Stay tuned to Noovie every day as we highlight an original, landmark film worth revisiting or discovering for the first time.
February 23 – Pariah (2011)
Based on her award-winning 2007 short film, “Pariah” is writer-director Dee Rees’ (“Mudbound”) expanded, semi-autobiographical tale about a 17-year-old Brooklyn teen whose lesbian identity causes struggles with her religious mother and police detective father, and leads to self-discovery and a choice that will forever impact her future.
Executive produced by Spike Lee, “Pariah” debuted at the 2011 Sundance Film Festival and won the Excellence in Cinematography Award, and later played at the Toronto International Film Festival before its release on December 28, where it earned a 95% fresh rating with critics and 82% rating with audiences on Rotten Tomatoes.

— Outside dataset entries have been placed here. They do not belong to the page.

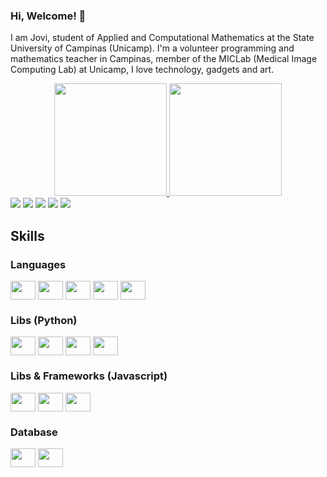 ### Hi, Welcome! 👋
I am Jovi, student of Applied and Computational Mathematics at the State University of Campinas (Unicamp).
I'm a volunteer programming and mathematics teacher in Campinas, member of the MICLab (Medical Image Computing Lab) at Unicamp, I love technology, gadgets and art.

<div align="center">
  <a href="https://github.com/Archesz">
  <img height="180em" src="https://github-readme-stats.vercel.app/api?username=Archesz&show_icons=true&theme=dark&include_all_commits=true&count_private=true"/>
  <img height="180em" src="https://github-readme-stats.vercel.app/api/top-langs/?username=Archesz&layout=compact&langs_count=7&theme=dark"/>
</div>
  
<div> 
  <a href="https://www.instagram.com/jovi.arch/" target="_blank"><img src="https://img.shields.io/badge/-Instagram-%23E4405F?style=for-the-badge&logo=instagram&logoColor=white" target="_blank"></a>
 	<a href="/" target="_blank"><img src="https://img.shields.io/badge/Medium-12100E?style=for-the-badge&logo=medium&logoColor=white" target="_blank"></a>
  <a href="/" target="_blank"><img src="https://img.shields.io/badge/Discord-7289DA?style=for-the-badge&logo=discord&logoColor=white" target="_blank"></a> 
  <a href = "mailto:jv86679@gmail.com"><img src="https://img.shields.io/badge/Gmail-D14836?style=for-the-badge&logo=gmail&logoColor=white" target="_blank"></a>
  <a href="https://www.linkedin.com/in/jovit/" target="_blank"><img src="https://img.shields.io/badge/-LinkedIn-%230077B5?style=for-the-badge&logo=linkedin&logoColor=white" target="_blank"></a> 
  
</div>
  
## Skills

### Languages
<div>
  <img align="center" height="30" width="40" src="https://cdn.jsdelivr.net/gh/devicons/devicon/icons/python/python-original.svg">
  <img align="center"height="30" width="40" src="https://cdn.jsdelivr.net/gh/devicons/devicon/icons/javascript/javascript-original.svg" />
  <img align="center"height="30" width="40" src="https://cdn.jsdelivr.net/gh/devicons/devicon/icons/c/c-original.svg" />
  <img align="center"height="30" width="40" src="https://cdn.jsdelivr.net/gh/devicons/devicon/icons/julia/julia-original.svg" />
  <img align="center"height="30" width="40" src="https://cdn.jsdelivr.net/gh/devicons/devicon/icons/cplusplus/cplusplus-original.svg" />
</div>

### Libs (Python)
<div>
  <img align="center"height="30" width="40" src="https://cdn.jsdelivr.net/gh/devicons/devicon/icons/pandas/pandas-original.svg" />
  <img align="center"height="30" width="40" src="https://cdn.jsdelivr.net/gh/devicons/devicon/icons/numpy/numpy-original.svg" />
  <img align="center"height="30" width="40" src="https://cdn.jsdelivr.net/gh/devicons/devicon/icons/flask/flask-original.svg" />
  <img align="center"height="30" width="40" src="https://cdn.jsdelivr.net/gh/devicons/devicon/icons/tensorflow/tensorflow-original.svg" />
</div>

### Libs & Frameworks (Javascript)
<div>
  <img align="center"height="30" width="40" src="https://cdn.jsdelivr.net/gh/devicons/devicon/icons/react/react-original.svg" />
  <img align="center"height="30" width="40" src="https://cdn.jsdelivr.net/gh/devicons/devicon/icons/electron/electron-original.svg" />
  <img align="center"height="30" width="40" src="https://cdn.jsdelivr.net/gh/devicons/devicon/icons/nodejs/nodejs-original.svg" />
</div>


### Database
<div>
  <img align="center"height="30" width="40" src="https://cdn.jsdelivr.net/gh/devicons/devicon/icons/nodejs/nodejs-original.svg" />
  <img align="center"height="30" width="40" src="https://cdn.jsdelivr.net/gh/devicons/devicon/icons/postgresql/postgresql-original.svg" />
</div>
 
<!--
**Archesz/Archesz** is a ✨ _special_ ✨ repository because its `README.md` (this file) appears on your GitHub profile.

Here are some ideas to get you started:

- 🔭 I’m currently working on ...
- 🌱 I’m currently learning ...
- 👯 I’m looking to collaborate on ...
- 🤔 I’m looking for help with ...
- 💬 Ask me about ...
- 📫 How to reach me: ...
- 😄 Pronouns: ...
- ⚡ Fun fact: ...
-->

Alike (Adepero Oduye) is a 17-year-old African-American teen who lives in Brooklyn, and has yet to come out to her parents. She regularly hangs out with her openly gay friend Laura (Pernell Walker), but her strict mother Audrey (Kim Wayans) and her cop father Arthur (Charles Parnell) are both willfully ignorant of their daughter’s sexual identity. Her mom encouragers Alike to spend more time with her friend’s daughter Bina (Aasha Davis) from church, whom she assumes is straight.
As Bina and Alike’s friendship develops, though, so do sexual feelings between the pair. While Bina ultimately isn’t as willing to admit real love for Alike, the relationship does compel Alike to stand up for her right to be her true self, re-connect with her friend Laura, and separate from her family.
She heads off to college on the west coast on her own, secure in who she is, and her right to happiness.
The indie film earned a modest $769,552 at the box office, but was acclaimed on its release, earning an Independent Spirit Award nomination for Best Female Lead for Adepero Oduye. It was also listed as #6 on the list of the top 102 lesbian movies of all time, and earned Outstanding Independent Motion Picture at the 44thNAACP Image Awards.